**TRY IT:** State the number of lines in these records holding "find". Say nothing more.

- - -

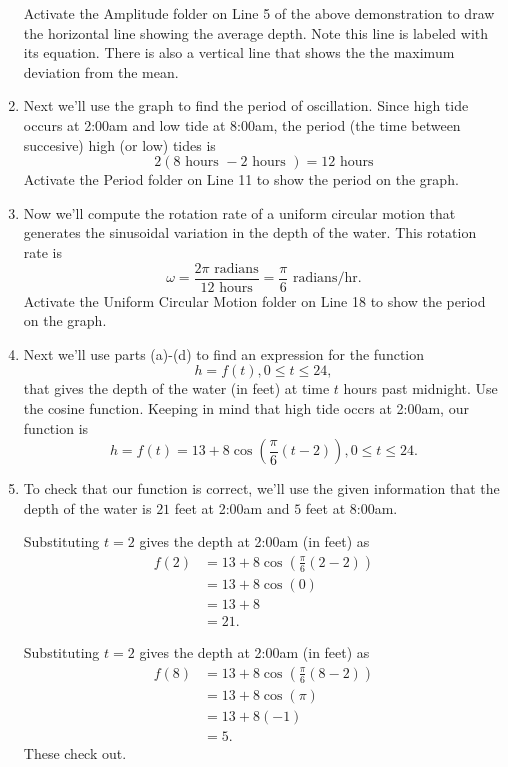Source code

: \documentclass{ximera}
\begin{document}
\begin{example}
\begin{explanation}
\begin{enumerate}
Activate the Amplitude folder on Line 5 of the above demonstration to draw the horizontal line showing the average depth. Note this line is labeled with its equation. There is also a vertical line that shows the the maximum deviation from the mean.

\item Next we'll use the graph to find the period of oscillation. Since high tide occurs at 2:00am and low tide at 8:00am, the period (the time between succesive) high (or low) tides is
\[
    2(8 \text{ hours } - 2 \text{ hours }) = 12 \text{ hours}
\]
Activate the Period folder on Line 11 to show the period on the graph.

\item Now we'll compute the rotation rate of a uniform circular motion that generates the sinusoidal variation in the depth of the water. This rotation rate is
\[
  \omega = \frac{2\pi \text{ radians}}{12 \text{ hours}} = \frac{\pi}{6} \text{ radians/hr} .
\]
Activate the Uniform Circular Motion folder on Line 18 to show the period on the graph.

\item Next we'll use parts (a)-(d) to find an expression for the function 
\[
   h = f(t) ,  0\leq t \leq 24, 
\]
that gives the depth of the water (in feet) at time $t$ hours past midnight. Use the cosine function. Keeping in mind that high tide occrs at 2:00am, our function is 
\[
   h  = f(t) = 13 + 8 \cos \left(  \frac{\pi}{6} \left( t - 2 \right) \right),  0\leq t \leq 24.
\]



\item To check that our function is correct, we'll use the given information that the depth of the water is $21$ feet at 2:00am and $5$ feet at 8:00am.

Substituting $t=2$ gives the depth at 2:00am (in feet) as
\begin{align*}
   f(2)   & = 13 + 8 \cos \left(  \frac{\pi}{6} \left( 2 - 2 \right) \right) \\ 
           & = 13 + 8 \cos (0)  \\ 
           & = 13 + 8 \\
           & = 21 .
\end{align*}

Substituting $t=2$ gives the depth at 2:00am (in feet) as
\begin{align*}
   f(8)   & = 13 + 8 \cos \left(  \frac{\pi}{6} \left(8 - 2 \right) \right) \\ 
           & = 13 + 8 \cos (\pi)  \\ 
           & = 13 + 8(-1) \\
           & = 5 .
\end{align*}
These check out.


\end{enumerate}
\end{explanation}
\end{example}
\end{document}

- - -

**WRITTEN RESPONSE:** 2